**GIVEN ENTRIES**.
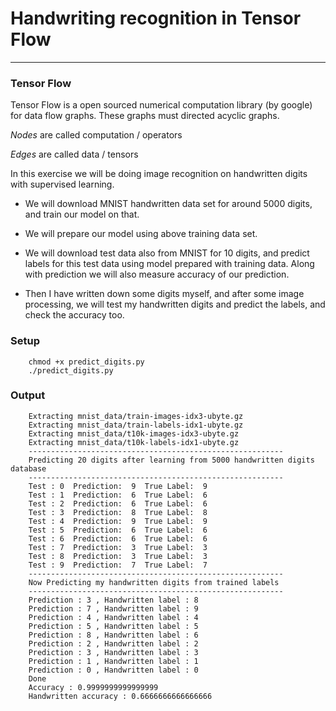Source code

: # Handwriting recognition in Tensor Flow
---

### Tensor Flow
Tensor Flow is a open sourced numerical computation library (by google) for data flow graphs. These graphs must directed acyclic graphs.

*Nodes* are called computation / operators

*Edges* are called data / tensors

In this exercise we will be doing image recognition on handwritten digits with supervised learning.


* We will download MNIST handwritten data set for around 5000 digits, and train our model on that.

* We will prepare our model using above training data set.

* We will download test data also from MNIST for 10 digits, and predict labels for this test data using model prepared with training data. Along with prediction we will also measure accuracy of our prediction.

* Then I have written down some digits myself, and after some image processing, we will test my handwritten digits and predict the labels, and check the accuracy too.

### Setup


        chmod +x predict_digits.py
        ./predict_digits.py

### Output

        Extracting mnist_data/train-images-idx3-ubyte.gz
        Extracting mnist_data/train-labels-idx1-ubyte.gz
        Extracting mnist_data/t10k-images-idx3-ubyte.gz
        Extracting mnist_data/t10k-labels-idx1-ubyte.gz        
        ---------------------------------------------------------
        Predicting 20 digits after learning from 5000 handwritten digits database
        ---------------------------------------------------------
        Test : 0  Prediction:  9  True Label:  9
        Test : 1  Prediction:  6  True Label:  6
        Test : 2  Prediction:  6  True Label:  6
        Test : 3  Prediction:  8  True Label:  8
        Test : 4  Prediction:  9  True Label:  9
        Test : 5  Prediction:  6  True Label:  6
        Test : 6  Prediction:  6  True Label:  6
        Test : 7  Prediction:  3  True Label:  3
        Test : 8  Prediction:  3  True Label:  3
        Test : 9  Prediction:  7  True Label:  7
        ---------------------------------------------------------
        Now Predicting my handwritten digits from trained labels
        ---------------------------------------------------------
        Prediction : 3 , Handwritten label : 8
        Prediction : 7 , Handwritten label : 9
        Prediction : 4 , Handwritten label : 4
        Prediction : 5 , Handwritten label : 5
        Prediction : 8 , Handwritten label : 6
        Prediction : 2 , Handwritten label : 2
        Prediction : 3 , Handwritten label : 3
        Prediction : 1 , Handwritten label : 1
        Prediction : 0 , Handwritten label : 0
        Done
        Accuracy : 0.9999999999999999
        Handwritten accuracy : 0.6666666666666666
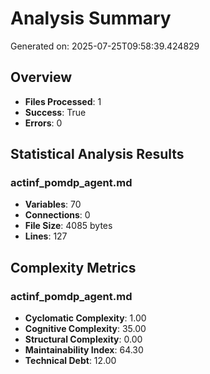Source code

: # Analysis Summary

Generated on: 2025-07-25T09:58:39.424829

## Overview
- **Files Processed**: 1
- **Success**: True
- **Errors**: 0

## Statistical Analysis Results

### actinf_pomdp_agent.md
- **Variables**: 70
- **Connections**: 0
- **File Size**: 4085 bytes
- **Lines**: 127

## Complexity Metrics

### actinf_pomdp_agent.md
- **Cyclomatic Complexity**: 1.00
- **Cognitive Complexity**: 35.00
- **Structural Complexity**: 0.00
- **Maintainability Index**: 64.30
- **Technical Debt**: 12.00
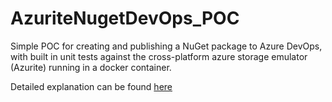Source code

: # AzuriteNugetDevOps_POC
Simple POC for creating and publishing a NuGet package to Azure DevOps, with built in unit tests against the cross-platform azure storage emulator (Azurite) running in a docker container.

Detailed explanation can be found [here](https://www.ledjonbehluli.com/posts/feb_9_21/)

**EXERCISE**. Go through the records and pull out each line that includes the word "training".

**SOLUTION FOR THIS PROBLEM**.
* We will prepare our model using above training data set.
* We will download test data also from MNIST for 10 digits, and predict labels for this test data using model prepared with training data. Along with prediction we will also measure accuracy of our prediction.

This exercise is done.